#### Brief:
Search the listing below for the word "ingreso" and copy each line where it appears.

--- Supplied material Enclosed Below ---

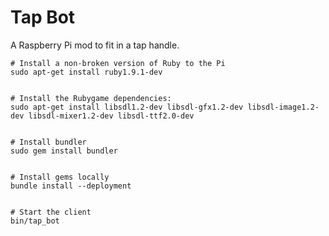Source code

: Tap Bot
=======

A Raspberry Pi mod to fit in a tap handle.

    # Install a non-broken version of Ruby to the Pi
    sudo apt-get install ruby1.9.1-dev


    # Install the Rubygame dependencies:
    sudo apt-get install libsdl1.2-dev libsdl-gfx1.2-dev libsdl-image1.2-dev libsdl-mixer1.2-dev libsdl-ttf2.0-dev


    # Install bundler
    sudo gem install bundler


    # Install gems locally
    bundle install --deployment


    # Start the client
    bin/tap_bot

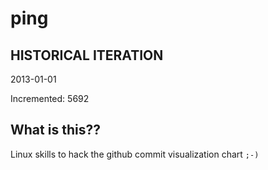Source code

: # ping

## HISTORICAL ITERATION
2013-01-01

Incremented: 5692

## What is this?? 
Linux skills to hack the github commit visualization chart `;-)`
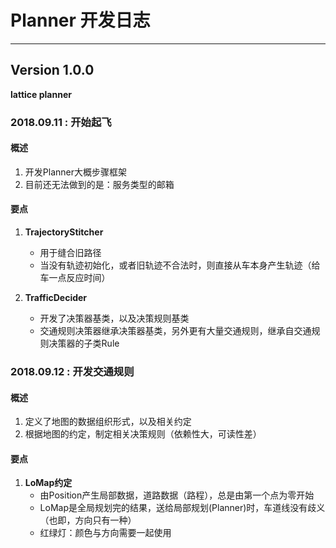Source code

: # Planner 开发日志

---

## Version 1.0.0
**lattice planner**

### 2018.09.11 : 开始起飞
#### 概述
1. 开发Planner大概步骤框架
2. 目前还无法做到的是：服务类型的邮箱

#### 要点
1. **TrajectoryStitcher**
    - 用于缝合旧路径
    - 当没有轨迹初始化，或者旧轨迹不合法时，则直接从车本身产生轨迹（给车一点反应时间）
    
2. **TrafficDecider**
    - 开发了决策器基类，以及决策规则基类
    - 交通规则决策器继承决策器基类，另外更有大量交通规则，继承自交通规则决策器的子类Rule
    
### 2018.09.12 : 开发交通规则
#### 概述
1. 定义了地图的数据组织形式，以及相关约定
2. 根据地图的约定，制定相关决策规则（依赖性大，可读性差）

#### 要点
1. **LoMap约定**
    - 由Position产生局部数据，道路数据（路程），总是由第一个点为零开始
    - LoMap是全局规划完的结果，送给局部规划(Planner)时，车道线没有歧义
    （也即，方向只有一种）
    - 红绿灯：颜色与方向需要一起使用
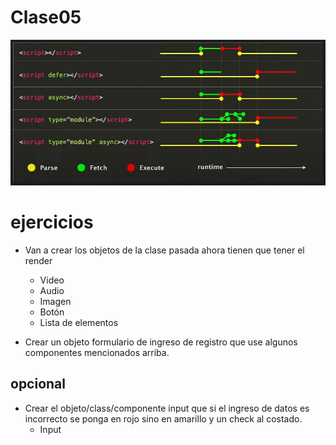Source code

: # Clase05

<img src="./docs/img/Carga-JS.jpg">

# ejercicios

* Van a crear los objetos de la clase pasada ahora tienen que tener el render
    - Video
    - Audio
    - Imagen
    - Botón
    - Lista de elementos

* Crear un objeto formulario de ingreso de registro que use algunos componentes mencionados arriba.

## opcional

* Crear el objeto/class/componente input que si el ingreso de datos es incorrecto se ponga en
rojo sino en amarillo y un check al costado.
    - Input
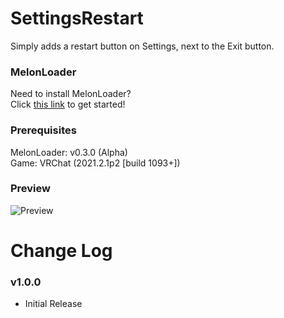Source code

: # SettingsRestart
Simply adds a restart button on Settings, next to the Exit button.

### MelonLoader
Need to install MelonLoader?<br>
Click [this link](https://melonwiki.xyz/) to get started!

### Prerequisites
MelonLoader: v0.3.0 (Alpha)<br>
Game: VRChat (2021.2.1p2 [build 1093+])

### Preview
![Preview](https://kortyboi.com/img/upload/VRChat_m3Vms43pbd.png)

# Change Log
### v1.0.0
* Initial Release<br>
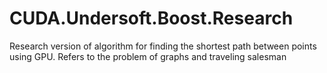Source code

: # CUDA.Undersoft.Boost.Research
Research version of algorithm for finding the shortest path between points using GPU. Refers to the problem of graphs and traveling salesman
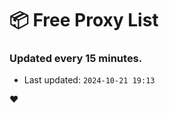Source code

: # :package: Free Proxy List
### Updated every 15 minutes.

- Last updated: `2024-10-21 19:13`

:heart:
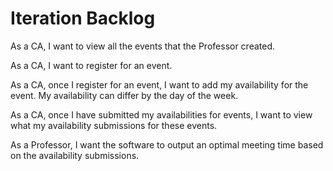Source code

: 






# Iteration Backlog

As a CA, I want to view all the events that the Professor created.

As a CA, I want to register for an event.

As a CA, once I register for an event, I want to add my availability for the event. My availability can differ by the day of the week. 

As a CA, once I have submitted my availabilities for events, I want to view what my availability submissions for these events.

As a Professor, I want the software to output an optimal meeting time based on the availability submissions.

--- End of Enclosed Supplied material ---

#### Answer area:
* Crear un objeto formulario de ingreso de registro que use algunos componentes mencionados arriba.
* Crear el objeto/class/componente input que si el ingreso de datos es incorrecto se ponga en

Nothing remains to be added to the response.